* _Work order_:
Show all lines of the entries in which the word "minipage" is found.

* _Recorded information_:
◆ ◆ ◆ ◆
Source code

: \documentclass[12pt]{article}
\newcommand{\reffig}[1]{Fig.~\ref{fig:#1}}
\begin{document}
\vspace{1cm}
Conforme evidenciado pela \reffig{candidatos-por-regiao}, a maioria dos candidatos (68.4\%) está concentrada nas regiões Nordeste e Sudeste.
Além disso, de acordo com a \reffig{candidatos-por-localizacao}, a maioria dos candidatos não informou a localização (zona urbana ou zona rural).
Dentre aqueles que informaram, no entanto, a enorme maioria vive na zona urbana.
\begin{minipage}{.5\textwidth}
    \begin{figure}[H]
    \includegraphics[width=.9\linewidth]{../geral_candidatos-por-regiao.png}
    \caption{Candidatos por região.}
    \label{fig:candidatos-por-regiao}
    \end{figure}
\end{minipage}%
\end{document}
◆ ◆ ◆ ◆
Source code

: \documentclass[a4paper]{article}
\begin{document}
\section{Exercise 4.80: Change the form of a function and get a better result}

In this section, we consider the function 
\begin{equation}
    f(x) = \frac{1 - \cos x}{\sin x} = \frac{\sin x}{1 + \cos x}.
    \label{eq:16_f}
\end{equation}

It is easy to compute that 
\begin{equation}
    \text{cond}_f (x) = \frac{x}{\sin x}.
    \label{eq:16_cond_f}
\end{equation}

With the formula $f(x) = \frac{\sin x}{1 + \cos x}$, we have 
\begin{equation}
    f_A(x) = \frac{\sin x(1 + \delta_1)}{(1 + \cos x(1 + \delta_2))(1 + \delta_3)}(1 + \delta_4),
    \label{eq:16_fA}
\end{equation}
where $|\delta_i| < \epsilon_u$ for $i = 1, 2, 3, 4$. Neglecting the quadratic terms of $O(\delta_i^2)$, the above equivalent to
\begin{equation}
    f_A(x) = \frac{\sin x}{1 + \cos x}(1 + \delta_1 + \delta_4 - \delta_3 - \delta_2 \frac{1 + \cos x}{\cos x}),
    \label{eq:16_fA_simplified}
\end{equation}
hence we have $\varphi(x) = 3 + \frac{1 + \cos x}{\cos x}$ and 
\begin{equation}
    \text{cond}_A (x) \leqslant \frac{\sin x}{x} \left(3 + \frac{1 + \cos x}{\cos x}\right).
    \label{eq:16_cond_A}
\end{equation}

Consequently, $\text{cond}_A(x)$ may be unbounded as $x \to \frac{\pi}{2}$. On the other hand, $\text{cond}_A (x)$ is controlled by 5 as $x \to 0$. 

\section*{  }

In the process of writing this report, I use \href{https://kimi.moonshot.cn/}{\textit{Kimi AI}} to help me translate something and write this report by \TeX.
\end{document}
◆ ◆ ◆ ◆
* _Exercise output_:
\begin{minipage}{.5\textwidth}
\end{minipage}%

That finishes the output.